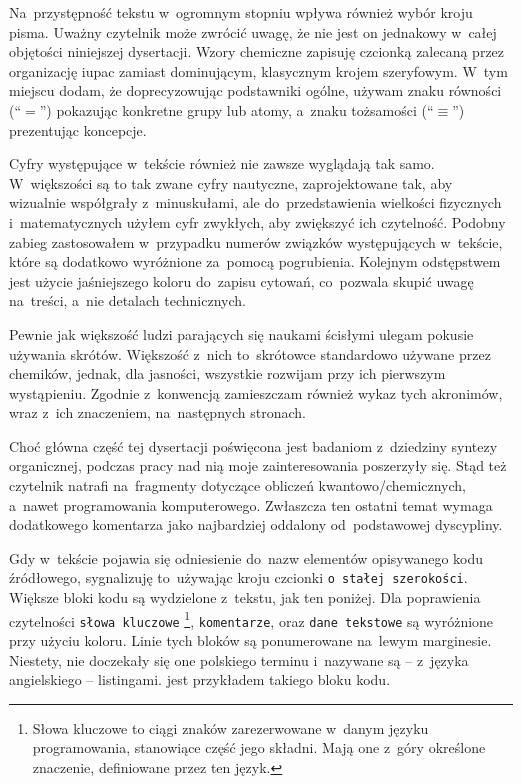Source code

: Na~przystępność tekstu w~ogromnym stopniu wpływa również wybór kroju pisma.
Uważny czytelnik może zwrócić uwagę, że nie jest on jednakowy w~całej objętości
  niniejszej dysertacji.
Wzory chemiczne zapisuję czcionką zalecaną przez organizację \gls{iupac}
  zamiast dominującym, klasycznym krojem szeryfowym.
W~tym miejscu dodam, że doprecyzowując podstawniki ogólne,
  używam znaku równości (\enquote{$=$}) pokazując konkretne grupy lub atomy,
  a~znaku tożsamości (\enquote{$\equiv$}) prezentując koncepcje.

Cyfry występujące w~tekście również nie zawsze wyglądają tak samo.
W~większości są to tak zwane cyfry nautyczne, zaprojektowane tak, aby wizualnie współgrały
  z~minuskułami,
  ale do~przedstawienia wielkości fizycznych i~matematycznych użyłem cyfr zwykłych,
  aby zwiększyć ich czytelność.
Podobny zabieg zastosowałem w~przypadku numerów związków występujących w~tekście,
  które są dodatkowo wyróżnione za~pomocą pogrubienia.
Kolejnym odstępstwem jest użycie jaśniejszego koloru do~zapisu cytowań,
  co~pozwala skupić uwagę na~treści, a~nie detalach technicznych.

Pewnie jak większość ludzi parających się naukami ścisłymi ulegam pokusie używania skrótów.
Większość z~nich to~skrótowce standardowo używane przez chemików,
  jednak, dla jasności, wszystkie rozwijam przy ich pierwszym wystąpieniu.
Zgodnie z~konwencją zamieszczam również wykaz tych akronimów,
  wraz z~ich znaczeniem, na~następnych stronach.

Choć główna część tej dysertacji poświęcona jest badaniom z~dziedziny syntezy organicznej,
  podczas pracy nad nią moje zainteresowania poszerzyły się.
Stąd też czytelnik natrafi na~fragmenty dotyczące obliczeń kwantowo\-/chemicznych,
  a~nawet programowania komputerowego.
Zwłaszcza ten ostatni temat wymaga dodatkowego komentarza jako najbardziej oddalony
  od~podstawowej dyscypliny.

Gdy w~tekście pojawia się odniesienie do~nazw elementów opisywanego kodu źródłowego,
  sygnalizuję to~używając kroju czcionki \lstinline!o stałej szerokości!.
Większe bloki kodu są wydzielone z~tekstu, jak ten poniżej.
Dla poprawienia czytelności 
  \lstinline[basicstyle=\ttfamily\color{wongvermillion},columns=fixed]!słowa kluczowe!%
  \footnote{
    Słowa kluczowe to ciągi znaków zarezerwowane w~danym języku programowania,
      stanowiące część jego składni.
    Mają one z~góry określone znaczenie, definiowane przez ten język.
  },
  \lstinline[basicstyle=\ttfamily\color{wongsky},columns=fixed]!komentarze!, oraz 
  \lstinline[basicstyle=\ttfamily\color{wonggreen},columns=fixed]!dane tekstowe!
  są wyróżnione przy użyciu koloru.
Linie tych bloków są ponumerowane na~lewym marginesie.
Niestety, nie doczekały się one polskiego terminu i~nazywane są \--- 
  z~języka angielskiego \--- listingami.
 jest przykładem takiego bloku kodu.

+ + +

### Work instruction
Could you please return the entries above exactly, minus the pictures?

### Written response
Source code

: Na~przystępność tekstu w~ogromnym stopniu wpływa również wybór kroju pisma.
Uważny czytelnik może zwrócić uwagę, że nie jest on jednakowy w~całej objętości
  niniejszej dysertacji.
Wzory chemiczne zapisuję czcionką zalecaną przez organizację \gls{iupac}
  zamiast dominującym, klasycznym krojem szeryfowym.
W~tym miejscu dodam, że doprecyzowując podstawniki ogólne,
  używam znaku równości (\enquote{$=$}) pokazując konkretne grupy lub atomy,
  a~znaku tożsamości (\enquote{$\equiv$}) prezentując koncepcje.

Cyfry występujące w~tekście również nie zawsze wyglądają tak samo.
W~większości są to tak zwane cyfry nautyczne, zaprojektowane tak, aby wizualnie współgrały
  z~minuskułami,
  ale do~przedstawienia wielkości fizycznych i~matematycznych użyłem cyfr zwykłych,
  aby zwiększyć ich czytelność.
Podobny zabieg zastosowałem w~przypadku numerów związków występujących w~tekście,
  które są dodatkowo wyróżnione za~pomocą pogrubienia.
Kolejnym odstępstwem jest użycie jaśniejszego koloru do~zapisu cytowań,
  co~pozwala skupić uwagę na~treści, a~nie detalach technicznych.

Pewnie jak większość ludzi parających się naukami ścisłymi ulegam pokusie używania skrótów.
Większość z~nich to~skrótowce standardowo używane przez chemików,
  jednak, dla jasności, wszystkie rozwijam przy ich pierwszym wystąpieniu.
Zgodnie z~konwencją zamieszczam również wykaz tych akronimów,
  wraz z~ich znaczeniem, na~następnych stronach.

Choć główna część tej dysertacji poświęcona jest badaniom z~dziedziny syntezy organicznej,
  podczas pracy nad nią moje zainteresowania poszerzyły się.
Stąd też czytelnik natrafi na~fragmenty dotyczące obliczeń kwantowo\-/chemicznych,
  a~nawet programowania komputerowego.
Zwłaszcza ten ostatni temat wymaga dodatkowego komentarza jako najbardziej oddalony
  od~podstawowej dyscypliny.

Gdy w~tekście pojawia się odniesienie do~nazw elementów opisywanego kodu źródłowego,
  sygnalizuję to~używając kroju czcionki \lstinline!o stałej szerokości!.
Większe bloki kodu są wydzielone z~tekstu, jak ten poniżej.
Dla poprawienia czytelności 
  \lstinline[basicstyle=\ttfamily\color{wongvermillion},columns=fixed]!słowa kluczowe!%
  \footnote{
    Słowa kluczowe to ciągi znaków zarezerwowane w~danym języku programowania,
      stanowiące część jego składni.
    Mają one z~góry określone znaczenie, definiowane przez ten język.
  },
  \lstinline[basicstyle=\ttfamily\color{wongsky},columns=fixed]!komentarze!, oraz 
  \lstinline[basicstyle=\ttfamily\color{wonggreen},columns=fixed]!dane tekstowe!
  są wyróżnione przy użyciu koloru.
Linie tych bloków są ponumerowane na~lewym marginesie.
Niestety, nie doczekały się one polskiego terminu i~nazywane są \--- 
  z~języka angielskiego \--- listingami.
 jest przykładem takiego bloku kodu.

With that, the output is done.